Moshe Feder is also a SFBC veteran, and I worked with him for several years at the book clubs in the '90s, when he had moved up to edit the Military Book Club. (He had my favorite piece of office decoration ever -- a giant defused WWII-era shell.) Since then, he became an editor at Tor Books in 2000, where he discovered Brandon Sanderson, among others. He only had four books out in 2010, but two of them were from Sanderson and the other two were from Campbell-nominated Dan Wells, so his batting average is immense. This is his first nomination.
Liz Gorinsky also edits for Tor, where she's spent her entire publishing career (since 2003). In 2010, she edited what I think are eight originals and three reprints, including Cherie Priest's Fathom and Mary Robinette Kowal's Shades of Milk and Honey (which I reviewed). She also edits George Mann, A.J. Hartley, Dave Duncan, and Pamela Sargent. This is her second consecutive nomination in this category.
Nick Mamatas is notable enough even for Wikipedia, as an award-winning writer of novels and short stories (including Move Under Ground, which I reviewed) and as the founding editor of Viz's Haikasoru line of translated SF, fantasy and horror from Japan since 2008. Haikasoru published ten books in 2010, including Rocket Girls by Housuke Nojiri and The Next Continent by Issui Ogawa. This is his first nomination.
Beth Meacham has been working in book editing since 1981, and at Tor since 1984. She edited seven books in 2010, including two Xanth novels by Piers Anthony, for which she certainly deserves some kind of award. Other authors include Ken Scholes, Jay Lake, Cecilia Holland, and Trish J. MacGregor. This is her fifth Hugo nomination -- she's been in this category the last two years and the old catch-all "Professional Editor" twice in the early '90s.
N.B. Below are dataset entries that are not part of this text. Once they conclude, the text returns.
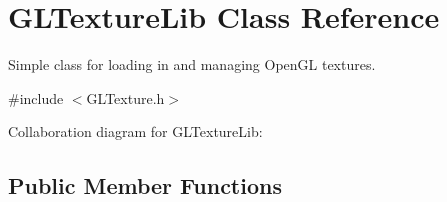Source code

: \hypertarget{class_g_l_texture_lib}{\section{G\-L\-Texture\-Lib Class Reference}
\label{class_g_l_texture_lib}
}


Simple class for loading in and managing Open\-G\-L textures.  




{\ttfamily \#include $<$G\-L\-Texture.\-h$>$}



Collaboration diagram for G\-L\-Texture\-Lib\-:
\subsection*{Public Member Functions}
And Juliet Ullman is the most interesting case in this category, since she's a freelance editor. (She did spend more than a decade at Bantam, where she edited some of the best-reviewed books in the business. ) In 2010, she edited four books, including Jon Armstrong's Yarn and The Habitation of the Blessed by Catherynne M. Valente.
This turned out pretty dry, I'm afraid; I may be entertaining primarily when I dislike things, and I like all of these people and their work. But, if this helps anyone fill out their ballot -- and, especially, to help voters focus on the actual works from the year 2010, as we're all supposed to -- then it'll be worth it.
I will note that the editors of four of the five novel nominees weren't nominated for editing award-quality work -- I believe that would be Anne Groell for the Willis books, Toni Weisskopf for Cryoburn, Devi Pillai for Hundred Thousand Kingdoms, and DongWon Song for Feed. It's less obvious on the short fiction side, where only a few outlets (Subterranean, Clarkesworld, Tor.com, and the anthology Stories edited by Neil Gaiman and Al Sarrantonio) had nominated stories without editor nominations. I may be overly reductionist, but I'd think that "best editor" would be highly congruent with "editor of the best stories."